World Suicide Prevention Day – 10 September 2019: A message for Derbyshire Community Mental Health Services

Trigger warning!

My life was spiralling out of control and I couldn’t see a future.  I wanted someone to talk to, to tell me what to do, and that everything would be alright.  I had been given the number for the Crisis Team sometime before and thought they might be able to help.  I was wrong.  The woman I spoke to on the phone was unsympathetic and quite nasty.  I felt worse; I wanted to get away.  I think I swore at her and then I put the phone down.  I grabbed my bag and keys, got in the car, and drove away.

I didn’t know where I was going; I was on auto-pilot.  I drove the ten-minute journey to the M1 and headed south.  I needed time to think, and the motorway would allow for that.  I started to calm down and, after an hour or so, I stopped off for a coffee.  Back on the M1, I was still heading south and unsure about where to go.  I couldn’t face going back home to an empty house.  After a while, I noticed a police car parked up on my left, up a grass bank.  It pulled away soon after I passed.  I thought for a moment that it was following me but couldn’t see why it would be, so dismissed it.  However, shortly before the Northampton Services, several beams suddenly lit up and two cars appeared in front and to the right side of me, with the one behind closing up.  The lights on top of the front car were flashing ‘follow me’. 

I had no choice but to follow the car into the Services.  When it stopped, so did I.  Then, several police officers were shouting at me to open the door.  It was all so rushed, I panicked and couldn’t remember how to open the door.  After a few minutes of more shouting and banging on the window, I managed to open it.  An officer grabbed the keys from the ignition and told me to sit in the police car behind.  They weren’t nasty.  In fact, one of the female officers was very nice.  She told me that they had received a call from the Crisis Team, saying I was potentially suicidal, and so they were detaining me under s.136 of the Mental Health Act.  I would be taken to the nearby Berrywood psychiatric unit for assessment.  After telling her my story, the officer advised me to repeat it to the two doctors and social worker who would be assessing me.  She sounded optimistic that I would get the help I needed.

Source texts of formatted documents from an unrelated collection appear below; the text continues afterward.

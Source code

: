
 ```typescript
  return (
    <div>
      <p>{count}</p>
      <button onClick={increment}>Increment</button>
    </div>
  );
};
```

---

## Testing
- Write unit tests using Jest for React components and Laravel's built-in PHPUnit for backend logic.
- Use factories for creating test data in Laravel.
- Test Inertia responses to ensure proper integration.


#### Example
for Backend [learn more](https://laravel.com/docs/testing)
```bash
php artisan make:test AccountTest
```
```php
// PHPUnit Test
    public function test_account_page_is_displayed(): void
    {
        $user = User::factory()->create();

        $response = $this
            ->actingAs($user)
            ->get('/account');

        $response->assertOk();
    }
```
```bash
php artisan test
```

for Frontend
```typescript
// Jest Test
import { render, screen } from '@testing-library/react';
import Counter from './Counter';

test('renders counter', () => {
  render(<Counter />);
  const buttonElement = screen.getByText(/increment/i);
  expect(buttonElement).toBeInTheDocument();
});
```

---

An ambulance took me from the Service Station to Berrywood Hospital and on arrival, I was taken to the waiting room used for s.136 assessments.  It was a relatively small room, with four seats and a small table.  I was offered food and drink and told that, although the door would not be locked, I was not to leave the room.  If I needed the toilet, I should shout for one of the nurses.  I was given some magazines and then I sat and waited for the two doctors and social worker.  They wouldn’t be long, I was told.  I felt relatively calm.

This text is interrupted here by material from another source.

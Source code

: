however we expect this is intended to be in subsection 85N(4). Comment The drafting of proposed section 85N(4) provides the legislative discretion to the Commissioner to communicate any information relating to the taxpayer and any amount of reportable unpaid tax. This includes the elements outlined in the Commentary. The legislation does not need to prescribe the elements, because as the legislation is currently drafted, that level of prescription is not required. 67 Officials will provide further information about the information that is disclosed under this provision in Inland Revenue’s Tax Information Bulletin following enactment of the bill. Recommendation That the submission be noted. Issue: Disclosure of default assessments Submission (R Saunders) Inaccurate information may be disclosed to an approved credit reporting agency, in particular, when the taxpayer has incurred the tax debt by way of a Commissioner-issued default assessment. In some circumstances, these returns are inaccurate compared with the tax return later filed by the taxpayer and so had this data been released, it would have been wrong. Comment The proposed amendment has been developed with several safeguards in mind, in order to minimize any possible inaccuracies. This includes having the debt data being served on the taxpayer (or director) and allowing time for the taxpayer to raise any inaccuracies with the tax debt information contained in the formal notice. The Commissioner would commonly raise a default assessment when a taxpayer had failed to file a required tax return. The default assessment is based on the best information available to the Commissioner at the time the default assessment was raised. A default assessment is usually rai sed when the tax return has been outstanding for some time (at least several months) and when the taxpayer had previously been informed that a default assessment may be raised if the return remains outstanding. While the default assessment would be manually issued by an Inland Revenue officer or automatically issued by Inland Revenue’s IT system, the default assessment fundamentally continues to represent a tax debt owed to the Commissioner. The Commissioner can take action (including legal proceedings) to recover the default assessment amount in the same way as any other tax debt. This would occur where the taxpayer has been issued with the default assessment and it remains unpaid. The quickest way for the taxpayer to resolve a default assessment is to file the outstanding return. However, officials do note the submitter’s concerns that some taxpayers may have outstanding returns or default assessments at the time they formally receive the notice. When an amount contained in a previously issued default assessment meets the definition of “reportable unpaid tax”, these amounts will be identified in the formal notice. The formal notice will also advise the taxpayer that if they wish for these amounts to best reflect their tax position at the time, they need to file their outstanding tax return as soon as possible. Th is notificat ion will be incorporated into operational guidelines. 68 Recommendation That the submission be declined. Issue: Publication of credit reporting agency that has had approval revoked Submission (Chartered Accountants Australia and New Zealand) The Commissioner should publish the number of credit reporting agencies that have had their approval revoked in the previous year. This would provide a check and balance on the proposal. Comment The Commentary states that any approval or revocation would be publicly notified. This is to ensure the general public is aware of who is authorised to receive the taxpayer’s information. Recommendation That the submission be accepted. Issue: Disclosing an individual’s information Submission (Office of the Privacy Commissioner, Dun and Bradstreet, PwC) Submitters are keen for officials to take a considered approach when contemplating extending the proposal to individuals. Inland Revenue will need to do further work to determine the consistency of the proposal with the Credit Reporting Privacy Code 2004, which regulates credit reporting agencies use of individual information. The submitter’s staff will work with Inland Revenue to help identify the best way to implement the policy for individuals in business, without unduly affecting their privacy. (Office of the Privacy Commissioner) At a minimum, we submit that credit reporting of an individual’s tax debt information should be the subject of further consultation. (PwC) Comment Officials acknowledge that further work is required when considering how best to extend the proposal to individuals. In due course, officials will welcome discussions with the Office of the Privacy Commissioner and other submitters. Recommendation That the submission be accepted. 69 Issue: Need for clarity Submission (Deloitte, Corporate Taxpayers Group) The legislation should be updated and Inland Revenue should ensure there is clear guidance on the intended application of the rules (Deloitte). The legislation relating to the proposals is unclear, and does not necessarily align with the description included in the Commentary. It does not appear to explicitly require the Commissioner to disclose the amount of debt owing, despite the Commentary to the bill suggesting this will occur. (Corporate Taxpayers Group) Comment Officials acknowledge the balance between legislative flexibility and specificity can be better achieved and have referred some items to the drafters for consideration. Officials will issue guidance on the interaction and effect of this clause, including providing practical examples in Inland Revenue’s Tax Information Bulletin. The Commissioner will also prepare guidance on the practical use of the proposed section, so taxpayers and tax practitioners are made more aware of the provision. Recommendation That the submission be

Twelve hours later, I was not so calm.  I had been given more food and drink, and had been taken to the toilet a couple of times but other than that, I had seen no-one.  I was tired but couldn’t sleep sitting up.  After a while, I had put the chairs and table to one side of the room, giving me more space to lie down.  The floor was carpeted but still very uncomfortable. 

I was becoming desperate.  I asked to be taken to the toilet again.  It was a large bathroom, with a shower.  The shower head and pole looked quite sturdy.  I hadn’t been searched so I still had my phone, as well as the charger I always carried with me.  I took off my belt, tied it to the charger wire, and put it round my neck.  I moved the chair under the shower, stood on it and tied the other end of the belt/wire to the shower pole.  I crouched down until it was tight round my neck.  It would probably work, I thought, but there was a chance I would only break my neck and become disabled.  I couldn’t take the chance.  I went back to my room.

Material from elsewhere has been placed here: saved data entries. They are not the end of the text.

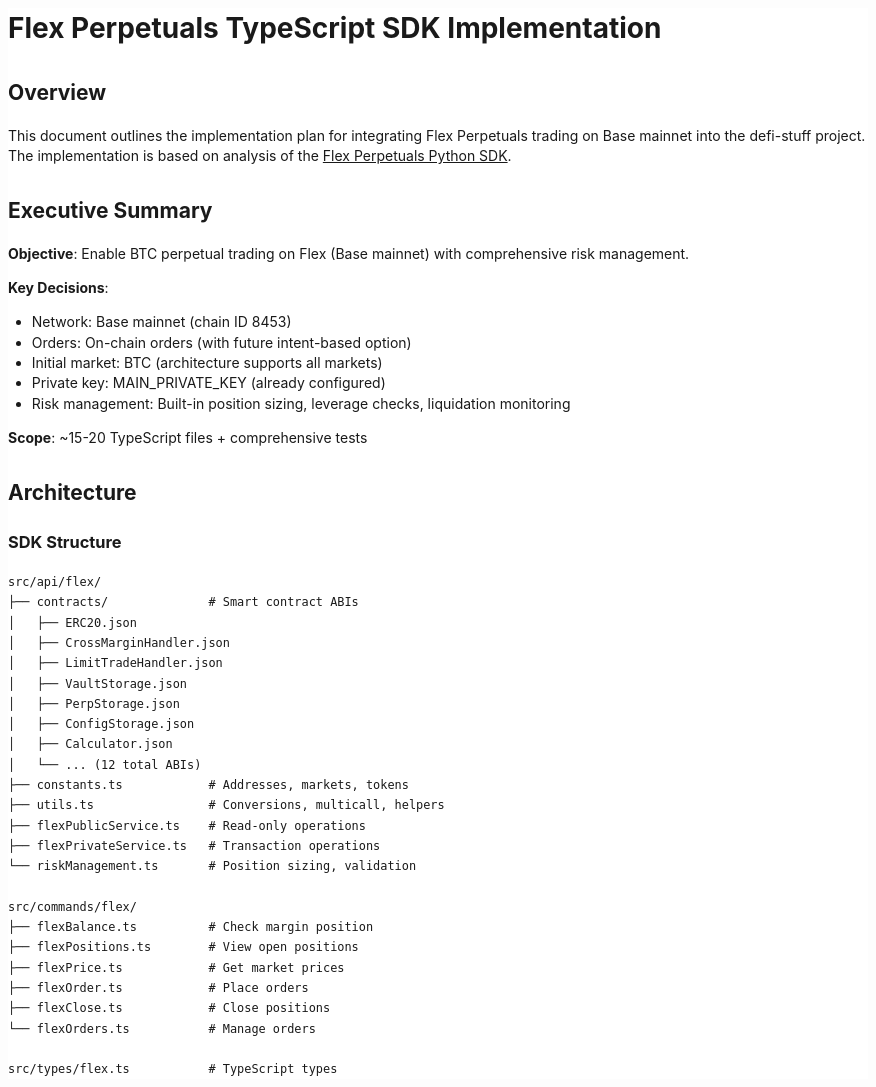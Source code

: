 # Flex Perpetuals TypeScript SDK Implementation

## Overview

This document outlines the implementation plan for integrating Flex Perpetuals trading on Base mainnet into the defi-stuff project. The implementation is based on analysis of the [Flex Perpetuals Python SDK](https://github.com/Flex-Community/fp-sdk-python).

## Executive Summary

**Objective**: Enable BTC perpetual trading on Flex (Base mainnet) with comprehensive risk management.

**Key Decisions**:
- Network: Base mainnet (chain ID 8453)
- Orders: On-chain orders (with future intent-based option)
- Initial market: BTC (architecture supports all markets)
- Private key: MAIN_PRIVATE_KEY (already configured)
- Risk management: Built-in position sizing, leverage checks, liquidation monitoring

**Scope**: ~15-20 TypeScript files + comprehensive tests

## Architecture

### SDK Structure
```
src/api/flex/
├── contracts/              # Smart contract ABIs
│   ├── ERC20.json
│   ├── CrossMarginHandler.json
│   ├── LimitTradeHandler.json
│   ├── VaultStorage.json
│   ├── PerpStorage.json
│   ├── ConfigStorage.json
│   ├── Calculator.json
│   └── ... (12 total ABIs)
├── constants.ts            # Addresses, markets, tokens
├── utils.ts                # Conversions, multicall, helpers
├── flexPublicService.ts    # Read-only operations
├── flexPrivateService.ts   # Transaction operations
└── riskManagement.ts       # Position sizing, validation

src/commands/flex/
├── flexBalance.ts          # Check margin position
├── flexPositions.ts        # View open positions
├── flexPrice.ts            # Get market prices
├── flexOrder.ts            # Place orders
├── flexClose.ts            # Close positions
└── flexOrders.ts           # Manage orders

src/types/flex.ts           # TypeScript types
```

I needed some fresh air.  I had spotted a door near the toilet that led to a small outside seating area.  I waited until the corridor was clear and then left my room and went into the garden.  After a few minutes though, I was spotted by a nurse.  She came out and told me to get back to the room.  I told her I wasn’t spending another minute in that bloody room.  ‘We’ll soon see about that’, she replied.  She left, and returned with two, rather large, male nurses.  The look on their faces told me they meant business.  ‘Well, maybe just another fifteen minutes’, I said, and walked back to the room.

Thirty minutes later, the two doctors and social worker arrived to assess me.  They asked how I was.  I told them that if I could stay in this room for thirteen straight hours without cracking up, then I must be fine.  They apologised but said that it had been difficult to get the three of them together at the same time.  I relaxed, and told them my story.  I told them about the years of fantasies and bad thoughts, and how I couldn’t see a future. 

They listened intently and seemed to understand.  They asked if I would be willing to be admitted to the Hartington psychiatric unit in Chesterfield so that I could be properly assessed.  Once there, I would receive the help I needed, they said.  I believed them and, despite what subsequently happened, I still believe they genuinely thought I would be helped.

The social worker was especially kind and helpful, and drove me to the Hartington unit herself.  I felt hopeful that someone could help me.  Soon after my arrival, I saw the duty psychiatrist. I told her what the Northamptonshire doctors had told me about getting help.  ‘Well, you can forget that’, she said, ‘you’re in Derbyshire now’.  I was no longer hopeful.